Proxmox is very rude to its install disk by way of logging- a USB will not survive more than a few months.

Also about opool repeatedly scrubbing, it might be that the disk is dropping out and coming back enough to throw it right into a scrub/resilver- but you’ve been fighting that uphill battle with that drive for a few months now.

yeah its been acting up since the server was on a table where i used a hammer :smiley:
gently and around that time bumped the table… been cranky ever since…

the two sas drives was a part of my original pool, but sas and sata doesn’t play well together i found out…
then it ended up as a mirror disk for my streaming server and performed quite well for a few months…
until i decided it was doing so well and scrubbing perfectly so it would be fine to drop a storage node on it…

didn’t like that one bit, so i guess it’s going back to being a mostly idle storage media, seems to work fine for that… besides for a mirror i don’t need it to be perfect… just be right in case the other one throws a bit error, and it seems to be able to do that.

bought the two sas drives cheap on ebay from a private seller
2 for the price of one… :smiley: he claimed that he bought the wrong drives… but yeah… i got scammed… it kinda works tho… when it’s not being written on to much… lol

i started the scrubs on opool most of the time… was basically just testing to see if zfs would figure out a way to make it work eventually. or if it would be a waste of time to do the same process on some other stupid drive in the future.

tried to pull the drive today… from opool… picked the wrong one… the system didn’t seem to care tho, ofc i wasn’t sure so it was just like a second to see if it was the right one, for some reason, some of my activity leds aren’t acting right and i haven’t been able to figure out how to send the command that makes them blink to tell me which disks to pull… as you can see they are locked by uuid or whatever its called serial’s … so i could just turn the server off a check… but figure it would be a fun test on a active array with no slog, and an active storagenode… seemed fine lol

so it’s going to get a scrub, then i’m going to pull the correct disk… i hope … maybe tomorrow, try the trick i did on the last one that was acting up, which seemed to be a problem with the disk pcb and caddie’s being a bad match… if that doesn’t solve it, then it’s back to being just an mostly read disk… seems to be continual work and writes that makes it cranky.

ill keep that in mind, i really should solve the OS (rpool) issue because i got like 6-8 VM + the OS running off it… and it’s not to happy about it any more… initially i tried to have the vm’s in other pools… but migrating and changing stuff wasn’t great for it… i should start looking at all that fancy replication stuff i guess… i suppose that would solve the problem if the vm’s where mostly just a backup (replicate) on the OS pool and then i could put them back on my main pool (bitlake) or Qin maybe which would have the best raw iops…

but next up i think is to find a way to make my l2arc span all the pools instead of just one… if that’s even possible, since it’s offline it make sense to work on that… after the obstinate sas hdd…

and the l2arc comes before the vm source move because it would help support their iops.
it’s a damn puzzle sometimes just to figure out how to move forward without messing up and creating more work that should have been in the future.

Generally, on the same channel/port, no.
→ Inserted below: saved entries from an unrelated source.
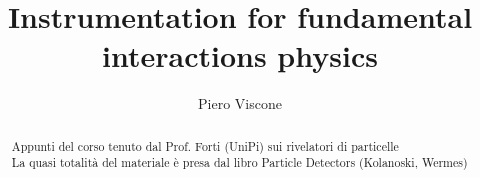 \documentclass[a4paper]{report}
\author{Piero Viscone}
\title{Instrumentation for fundamental interactions physics}
\date{}
\begin{document}
\maketitle

\begin{abstract}
	Appunti del corso tenuto dal Prof. Forti (UniPi) sui rivelatori di particelle\\ 
	La quasi totalità del materiale è presa dal libro Particle Detectors (Kolanoski, Wermes) \cite{Kolanoski:2020ksk}
\end{abstract}

\newpage

\tableofcontents
{}
\newpage
\iffalse

\fi




\appendix
\appendixpage
\iffalse

\fi


\newpage
\printbibliography
\end{document}

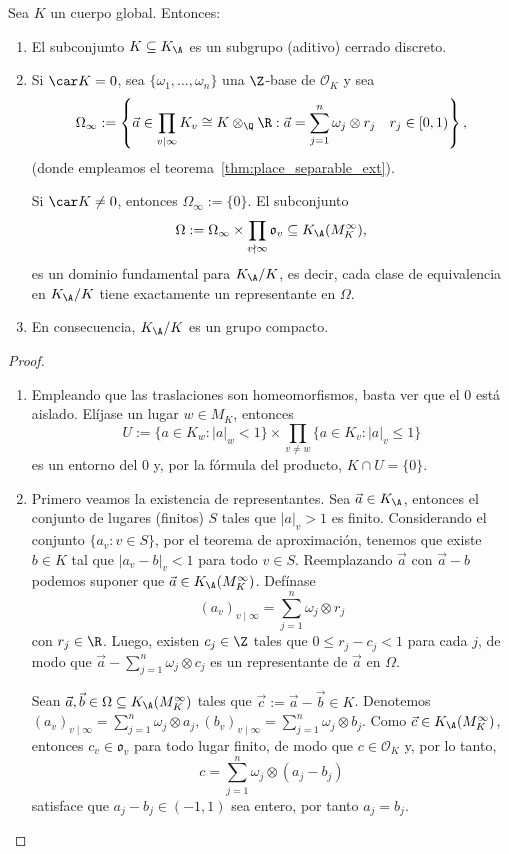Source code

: \documentclass[teoria-numeros.tex]{subfiles}
\begin{document}
\begin{thm}
	Sea $K$ un cuerpo global. Entonces:
	\begin{enumerate}
		\item El subconjunto $K \subseteq K_\A$ es un subgrupo (aditivo) cerrado discreto.
		\item Si $\car K = 0$, sea $\{ \omega_1, \dots, \omega_n \}$ una $\Z$-base de $\mathcal{O}_K$ y sea
			$$ \Omega_\infty := \left\{ \vec a \in \prod_{v\mid \infty} K_v \cong K \otimes_\Q \R :
			\vec a = \sum_{j=1}^{n} \omega_j \otimes r_j \quad r_j \in [0, 1) \right\}, $$
			(donde empleamos el teorema~\ref{thm:place_separable_ext}).

			Si $\car K \ne 0$, entonces $\Omega_\infty := \{ 0 \}$.
			El subconjunto
			$$ \Omega := \Omega_\infty \times \prod_{v \nmid \infty} \mathfrak{o}_v \subseteq K_\A(M_K^\infty), $$
			es un dominio fundamental para $K_\A/K$, es decir, cada clase de equivalencia en $K_\A/K$ tiene exactamente un representante en $\Omega$.
		\item En consecuencia, $K_\A/K$ es un grupo compacto.
	\end{enumerate}
\end{thm}
\begin{proof}
	\begin{enumerate}
		\item Empleando que las traslaciones son homeomorfismos, basta ver que el 0 está aislado.
			Elíjase un lugar $w \in M_K$, entonces 
			$$ U := \{ a \in K_w : |a|_w < 1 \} \times \prod_{v \ne w} \{ a \in K_v : |a|_v \le 1 \} $$
			es un entorno del 0 y, por la fórmula del producto, $K \cap U = \{ 0 \}$.
		\item Primero veamos la existencia de representantes.
			Sea $\vec a \in K_\A$, entonces el conjunto de lugares (finitos) $S$ tales que $|a|_v > 1$ es finito.
			Considerando el conjunto $\{ a_v : v \in S \}$, por el teorema de aproximación, tenemos que existe $b \in K$
			tal que $|a_v - b|_v < 1$ para todo $v \in S$.
			Reemplazando $\vec a$ con $\vec a - b$ podemos suponer que $\vec a \in K_\A(M_K^\infty)$.
			Defínase
			$$ (a_v)_{v\mid\infty} = \sum_{j=1}^{n} \omega_j \otimes r_j $$
			con $r_j \in \R$.
			Luego, existen $c_j \in \Z$ tales que $0 \le r_j - c_j < 1$ para cada $j$, de modo que $\vec a - \sum_{j=1}^{n} \omega_j \otimes c_j$
			es un representante de $\vec a$ en $\Omega$.

			Sean $\vec a, \vec b \in \Omega \subseteq K_\A(M_K^\infty)$ tales que $\vec c := \vec a - \vec b \in K$.
			Denotemos $(a_v)_{v\mid\infty} = \sum_{j=1}^{n} \omega_j \otimes a_j, (b_v)_{v\mid\infty} = \sum_{j=1}^{n} \omega_j \otimes b_j$.
			Como $\vec c \in K_\A(M_K^\infty)$, entonces $c_v \in \mathfrak{o}_v$ para todo lugar finito, de modo que $c \in \mathcal{O}_K$ y,
			por lo tanto,
			$$ c = \sum_{j=1}^{n} \omega_j \otimes (a_j - b_j) $$
			satisface que $a_j - b_j \in (-1, 1)$ sea entero, por tanto $a_j = b_j$. \qedhere
	\end{enumerate}
\end{proof}
\end{document}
When I build out JBOD’s and need to mix (which I try to avoid like the plague), I use interposers…but that is also due to the JBOD’s usually having backplanes that are expander style rather than passthrough (ie, 1 SFF-8087 serving 24 bays vs 6 SFF-8087 serving 4 bays each).

This may be due to the controller, IIRC. Usually some of the more purpose built systems (HPE/DELL/IBM-Lenovo) like to use sideband ports to talk to the expander board out front and tell what ports to blink. It’s the same thing where people that have the HPE trays that are 4 part rings (thing like Xbox one’s power ring) they won’t get them to display the progressing clockwise light cycling without the right software and controller running together.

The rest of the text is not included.